Homegrown 502-pound pumpkin is a true Brooklyn spooktacle

Go ahead and call it a plumpkin.

The Zambito family’s latest member — a 502-pound squash — is getting gourds of attention from passersby, plopped prettily as it is for trick-or-treaters and muses of wonder to marvel over outside their Kensington home at 416 McDonald Ave., off Church Avenue.

The orange beauty, lovingly cultivated by patriarch John at his farm in upstate Chenango County before being transported to Brooklyn in a truck and hauled out by seven people, even boasts a moniker as mighty as its glorious girth — the aptly-named Atlantic Giant.

“It gained 12 pounds a day,” bragged matriarch Dawn, who was squashed for sidewalk space by the massive crowd-pleaser — which weighs more than two full-grown male orangutans — when the family debuted it over the weekend as part of its Halloween display.
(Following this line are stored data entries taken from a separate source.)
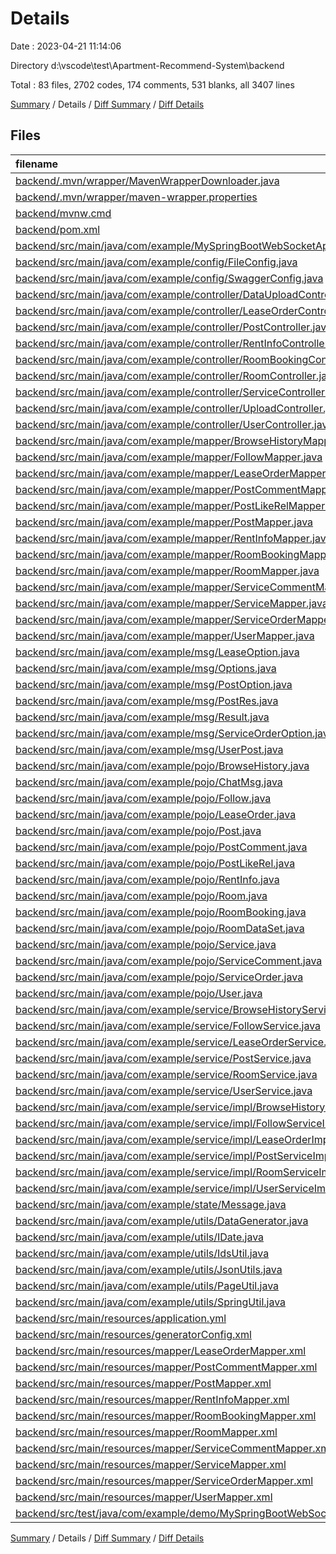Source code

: # Details

Date : 2023-04-21 11:14:06

Directory d:\\vscode\\test\\Apartment-Recommend-System\\backend

Total : 83 files,  2702 codes, 174 comments, 531 blanks, all 3407 lines

[Summary](results.md) / Details / [Diff Summary](diff.md) / [Diff Details](diff-details.md)

## Files
| filename | language | code | comment | blank | total |
| :--- | :--- | ---: | ---: | ---: | ---: |
| [backend/.mvn/wrapper/MavenWrapperDownloader.java](/backend/.mvn/wrapper/MavenWrapperDownloader.java) | Java | 76 | 31 | 11 | 118 |
| [backend/.mvn/wrapper/maven-wrapper.properties](/backend/.mvn/wrapper/maven-wrapper.properties) | Properties | 2 | 0 | 1 | 3 |
| [backend/mvnw.cmd](/backend/mvnw.cmd) | Batch | 96 | 51 | 36 | 183 |
| [backend/pom.xml](/backend/pom.xml) | XML | 173 | 8 | 17 | 198 |
| [backend/src/main/java/com/example/MySpringBootWebSocketApplication.java](/backend/src/main/java/com/example/MySpringBootWebSocketApplication.java) | Java | 31 | 1 | 12 | 44 |
| [backend/src/main/java/com/example/config/FileConfig.java](/backend/src/main/java/com/example/config/FileConfig.java) | Java | 9 | 24 | 2 | 35 |
| [backend/src/main/java/com/example/config/SwaggerConfig.java](/backend/src/main/java/com/example/config/SwaggerConfig.java) | Java | 32 | 1 | 7 | 40 |
| [backend/src/main/java/com/example/controller/DataUploadController.java](/backend/src/main/java/com/example/controller/DataUploadController.java) | Java | 26 | 1 | 4 | 31 |
| [backend/src/main/java/com/example/controller/LeaseOrderController.java](/backend/src/main/java/com/example/controller/LeaseOrderController.java) | Java | 90 | 1 | 18 | 109 |
| [backend/src/main/java/com/example/controller/PostController.java](/backend/src/main/java/com/example/controller/PostController.java) | Java | 167 | 3 | 23 | 193 |
| [backend/src/main/java/com/example/controller/RentInfoController.java](/backend/src/main/java/com/example/controller/RentInfoController.java) | Java | 111 | 1 | 20 | 132 |
| [backend/src/main/java/com/example/controller/RoomBookingController.java](/backend/src/main/java/com/example/controller/RoomBookingController.java) | Java | 94 | 2 | 18 | 114 |
| [backend/src/main/java/com/example/controller/RoomController.java](/backend/src/main/java/com/example/controller/RoomController.java) | Java | 107 | 1 | 22 | 130 |
| [backend/src/main/java/com/example/controller/ServiceController.java](/backend/src/main/java/com/example/controller/ServiceController.java) | Java | 175 | 4 | 30 | 209 |
| [backend/src/main/java/com/example/controller/UploadController.java](/backend/src/main/java/com/example/controller/UploadController.java) | Java | 47 | 3 | 9 | 59 |
| [backend/src/main/java/com/example/controller/UserController.java](/backend/src/main/java/com/example/controller/UserController.java) | Java | 189 | 2 | 27 | 218 |
| [backend/src/main/java/com/example/mapper/BrowseHistoryMapper.java](/backend/src/main/java/com/example/mapper/BrowseHistoryMapper.java) | Java | 7 | 0 | 4 | 11 |
| [backend/src/main/java/com/example/mapper/FollowMapper.java](/backend/src/main/java/com/example/mapper/FollowMapper.java) | Java | 7 | 0 | 3 | 10 |
| [backend/src/main/java/com/example/mapper/LeaseOrderMapper.java](/backend/src/main/java/com/example/mapper/LeaseOrderMapper.java) | Java | 13 | 0 | 6 | 19 |
| [backend/src/main/java/com/example/mapper/PostCommentMapper.java](/backend/src/main/java/com/example/mapper/PostCommentMapper.java) | Java | 9 | 3 | 4 | 16 |
| [backend/src/main/java/com/example/mapper/PostLikeRelMapper.java](/backend/src/main/java/com/example/mapper/PostLikeRelMapper.java) | Java | 7 | 0 | 3 | 10 |
| [backend/src/main/java/com/example/mapper/PostMapper.java](/backend/src/main/java/com/example/mapper/PostMapper.java) | Java | 11 | 4 | 6 | 21 |
| [backend/src/main/java/com/example/mapper/RentInfoMapper.java](/backend/src/main/java/com/example/mapper/RentInfoMapper.java) | Java | 10 | 0 | 6 | 16 |
| [backend/src/main/java/com/example/mapper/RoomBookingMapper.java](/backend/src/main/java/com/example/mapper/RoomBookingMapper.java) | Java | 11 | 0 | 5 | 16 |
| [backend/src/main/java/com/example/mapper/RoomMapper.java](/backend/src/main/java/com/example/mapper/RoomMapper.java) | Java | 15 | 6 | 9 | 30 |
| [backend/src/main/java/com/example/mapper/ServiceCommentMapper.java](/backend/src/main/java/com/example/mapper/ServiceCommentMapper.java) | Java | 10 | 0 | 5 | 15 |
| [backend/src/main/java/com/example/mapper/ServiceMapper.java](/backend/src/main/java/com/example/mapper/ServiceMapper.java) | Java | 9 | 0 | 4 | 13 |
| [backend/src/main/java/com/example/mapper/ServiceOrderMapper.java](/backend/src/main/java/com/example/mapper/ServiceOrderMapper.java) | Java | 11 | 0 | 5 | 16 |
| [backend/src/main/java/com/example/mapper/UserMapper.java](/backend/src/main/java/com/example/mapper/UserMapper.java) | Java | 10 | 0 | 6 | 16 |
| [backend/src/main/java/com/example/msg/LeaseOption.java](/backend/src/main/java/com/example/msg/LeaseOption.java) | Java | 7 | 0 | 3 | 10 |
| [backend/src/main/java/com/example/msg/Options.java](/backend/src/main/java/com/example/msg/Options.java) | Java | 18 | 2 | 5 | 25 |
| [backend/src/main/java/com/example/msg/PostOption.java](/backend/src/main/java/com/example/msg/PostOption.java) | Java | 8 | 0 | 3 | 11 |
| [backend/src/main/java/com/example/msg/PostRes.java](/backend/src/main/java/com/example/msg/PostRes.java) | Java | 11 | 0 | 3 | 14 |
| [backend/src/main/java/com/example/msg/Result.java](/backend/src/main/java/com/example/msg/Result.java) | Java | 14 | 0 | 5 | 19 |
| [backend/src/main/java/com/example/msg/ServiceOrderOption.java](/backend/src/main/java/com/example/msg/ServiceOrderOption.java) | Java | 11 | 0 | 3 | 14 |
| [backend/src/main/java/com/example/msg/UserPost.java](/backend/src/main/java/com/example/msg/UserPost.java) | Java | 20 | 0 | 4 | 24 |
| [backend/src/main/java/com/example/pojo/BrowseHistory.java](/backend/src/main/java/com/example/pojo/BrowseHistory.java) | Java | 21 | 0 | 4 | 25 |
| [backend/src/main/java/com/example/pojo/ChatMsg.java](/backend/src/main/java/com/example/pojo/ChatMsg.java) | Java | 19 | 0 | 4 | 23 |
| [backend/src/main/java/com/example/pojo/Follow.java](/backend/src/main/java/com/example/pojo/Follow.java) | Java | 21 | 0 | 3 | 24 |
| [backend/src/main/java/com/example/pojo/LeaseOrder.java](/backend/src/main/java/com/example/pojo/LeaseOrder.java) | Java | 19 | 0 | 5 | 24 |
| [backend/src/main/java/com/example/pojo/Post.java](/backend/src/main/java/com/example/pojo/Post.java) | Java | 26 | 0 | 4 | 30 |
| [backend/src/main/java/com/example/pojo/PostComment.java](/backend/src/main/java/com/example/pojo/PostComment.java) | Java | 26 | 0 | 4 | 30 |
| [backend/src/main/java/com/example/pojo/PostLikeRel.java](/backend/src/main/java/com/example/pojo/PostLikeRel.java) | Java | 19 | 0 | 4 | 23 |
| [backend/src/main/java/com/example/pojo/RentInfo.java](/backend/src/main/java/com/example/pojo/RentInfo.java) | Java | 30 | 2 | 3 | 35 |
| [backend/src/main/java/com/example/pojo/Room.java](/backend/src/main/java/com/example/pojo/Room.java) | Java | 48 | 0 | 3 | 51 |
| [backend/src/main/java/com/example/pojo/RoomBooking.java](/backend/src/main/java/com/example/pojo/RoomBooking.java) | Java | 24 | 0 | 3 | 27 |
| [backend/src/main/java/com/example/pojo/RoomDataSet.java](/backend/src/main/java/com/example/pojo/RoomDataSet.java) | Java | 41 | 0 | 2 | 43 |
| [backend/src/main/java/com/example/pojo/Service.java](/backend/src/main/java/com/example/pojo/Service.java) | Java | 24 | 0 | 2 | 26 |
| [backend/src/main/java/com/example/pojo/ServiceComment.java](/backend/src/main/java/com/example/pojo/ServiceComment.java) | Java | 21 | 0 | 3 | 24 |
| [backend/src/main/java/com/example/pojo/ServiceOrder.java](/backend/src/main/java/com/example/pojo/ServiceOrder.java) | Java | 27 | 0 | 3 | 30 |
| [backend/src/main/java/com/example/pojo/User.java](/backend/src/main/java/com/example/pojo/User.java) | Java | 21 | 0 | 2 | 23 |
| [backend/src/main/java/com/example/service/BrowseHistoryService.java](/backend/src/main/java/com/example/service/BrowseHistoryService.java) | Java | 15 | 0 | 4 | 19 |
| [backend/src/main/java/com/example/service/FollowService.java](/backend/src/main/java/com/example/service/FollowService.java) | Java | 6 | 0 | 3 | 9 |
| [backend/src/main/java/com/example/service/LeaseOrderService.java](/backend/src/main/java/com/example/service/LeaseOrderService.java) | Java | 6 | 0 | 3 | 9 |
| [backend/src/main/java/com/example/service/PostService.java](/backend/src/main/java/com/example/service/PostService.java) | Java | 6 | 0 | 4 | 10 |
| [backend/src/main/java/com/example/service/RoomService.java](/backend/src/main/java/com/example/service/RoomService.java) | Java | 7 | 0 | 5 | 12 |
| [backend/src/main/java/com/example/service/UserService.java](/backend/src/main/java/com/example/service/UserService.java) | Java | 6 | 0 | 3 | 9 |
| [backend/src/main/java/com/example/service/impl/BrowseHistoryServiceImpl.java](/backend/src/main/java/com/example/service/impl/BrowseHistoryServiceImpl.java) | Java | 16 | 0 | 7 | 23 |
| [backend/src/main/java/com/example/service/impl/FollowServiceImpl.java](/backend/src/main/java/com/example/service/impl/FollowServiceImpl.java) | Java | 12 | 0 | 3 | 15 |
| [backend/src/main/java/com/example/service/impl/LeaseOrderImpl.java](/backend/src/main/java/com/example/service/impl/LeaseOrderImpl.java) | Java | 12 | 0 | 3 | 15 |
| [backend/src/main/java/com/example/service/impl/PostServiceImpl.java](/backend/src/main/java/com/example/service/impl/PostServiceImpl.java) | Java | 12 | 0 | 3 | 15 |
| [backend/src/main/java/com/example/service/impl/RoomServiceImpl.java](/backend/src/main/java/com/example/service/impl/RoomServiceImpl.java) | Java | 9 | 0 | 3 | 12 |
| [backend/src/main/java/com/example/service/impl/UserServiceImpl.java](/backend/src/main/java/com/example/service/impl/UserServiceImpl.java) | Java | 14 | 0 | 5 | 19 |
| [backend/src/main/java/com/example/state/Message.java](/backend/src/main/java/com/example/state/Message.java) | Java | 5 | 0 | 2 | 7 |
| [backend/src/main/java/com/example/utils/DataGenerator.java](/backend/src/main/java/com/example/utils/DataGenerator.java) | Java | 87 | 4 | 14 | 105 |
| [backend/src/main/java/com/example/utils/IDate.java](/backend/src/main/java/com/example/utils/IDate.java) | Java | 13 | 0 | 4 | 17 |
| [backend/src/main/java/com/example/utils/IdsUtil.java](/backend/src/main/java/com/example/utils/IdsUtil.java) | Java | 13 | 0 | 3 | 16 |
| [backend/src/main/java/com/example/utils/JsonUtils.java](/backend/src/main/java/com/example/utils/JsonUtils.java) | Java | 11 | 0 | 8 | 19 |
| [backend/src/main/java/com/example/utils/PageUtil.java](/backend/src/main/java/com/example/utils/PageUtil.java) | Java | 9 | 0 | 2 | 11 |
| [backend/src/main/java/com/example/utils/SpringUtil.java](/backend/src/main/java/com/example/utils/SpringUtil.java) | Java | 27 | 4 | 9 | 40 |
| [backend/src/main/resources/application.yml](/backend/src/main/resources/application.yml) | YAML | 30 | 0 | 6 | 36 |
| [backend/src/main/resources/generatorConfig.xml](/backend/src/main/resources/generatorConfig.xml) | XML | 27 | 15 | 3 | 45 |
| [backend/src/main/resources/mapper/LeaseOrderMapper.xml](/backend/src/main/resources/mapper/LeaseOrderMapper.xml) | XML | 32 | 0 | 2 | 34 |
| [backend/src/main/resources/mapper/PostCommentMapper.xml](/backend/src/main/resources/mapper/PostCommentMapper.xml) | XML | 13 | 0 | 1 | 14 |
| [backend/src/main/resources/mapper/PostMapper.xml](/backend/src/main/resources/mapper/PostMapper.xml) | XML | 70 | 0 | 2 | 72 |
| [backend/src/main/resources/mapper/RentInfoMapper.xml](/backend/src/main/resources/mapper/RentInfoMapper.xml) | XML | 19 | 0 | 1 | 20 |
| [backend/src/main/resources/mapper/RoomBookingMapper.xml](/backend/src/main/resources/mapper/RoomBookingMapper.xml) | XML | 19 | 0 | 1 | 20 |
| [backend/src/main/resources/mapper/RoomMapper.xml](/backend/src/main/resources/mapper/RoomMapper.xml) | XML | 83 | 0 | 5 | 88 |
| [backend/src/main/resources/mapper/ServiceCommentMapper.xml](/backend/src/main/resources/mapper/ServiceCommentMapper.xml) | XML | 12 | 0 | 2 | 14 |
| [backend/src/main/resources/mapper/ServiceMapper.xml](/backend/src/main/resources/mapper/ServiceMapper.xml) | XML | 10 | 0 | 1 | 11 |
| [backend/src/main/resources/mapper/ServiceOrderMapper.xml](/backend/src/main/resources/mapper/ServiceOrderMapper.xml) | XML | 18 | 0 | 5 | 23 |
| [backend/src/main/resources/mapper/UserMapper.xml](/backend/src/main/resources/mapper/UserMapper.xml) | XML | 10 | 0 | 1 | 11 |
| [backend/src/test/java/com/example/demo/MySpringBootWebSocketApplicationTests.java](/backend/src/test/java/com/example/demo/MySpringBootWebSocketApplicationTests.java) | Java | 42 | 0 | 15 | 57 |

[Summary](results.md) / Details / [Diff Summary](diff.md) / [Diff Details](diff-details.md)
It’s so gigantic that people are questioning its authenticity.

“We have a sign above it saying that it’s real and to please not bang it,” said Dawn.
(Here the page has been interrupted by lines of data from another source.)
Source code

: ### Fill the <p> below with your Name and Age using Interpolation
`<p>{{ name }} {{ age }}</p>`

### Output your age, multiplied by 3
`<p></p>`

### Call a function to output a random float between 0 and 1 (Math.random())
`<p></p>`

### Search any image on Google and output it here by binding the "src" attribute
The woman explained that her hubby was so smitten by the gorgeous fruit that he tended to it like a mother hen, even using special seaweed fertilizer — like a Viagra for pumpkins — to coax its size.

“He’s very proud of it, but I thought he was crazy,” she laughed. “I asked him, ‘Once you grow it, what are you gonna do with it?’”

Atlantic Giants are unique because their fruit is more colossal than that produced by any other plant in the world, with gourds exceeding six feet in diameter. The heaviest one on record hails from Wisconsin, smashing the scales at 1,810.5 pounds — almost as large as a killer whale.

The Zambito’s jack-o’-lantern may be a welterweight by comparison, but we still think it’s eye-poppingly awesome. Of course, all that could change by next year because John has bigger seeds to sow, says Dawn. His goal? To best that Wisconsin behemoth, and bring the pumpkin crown and glory to Brooklyn where it belongs.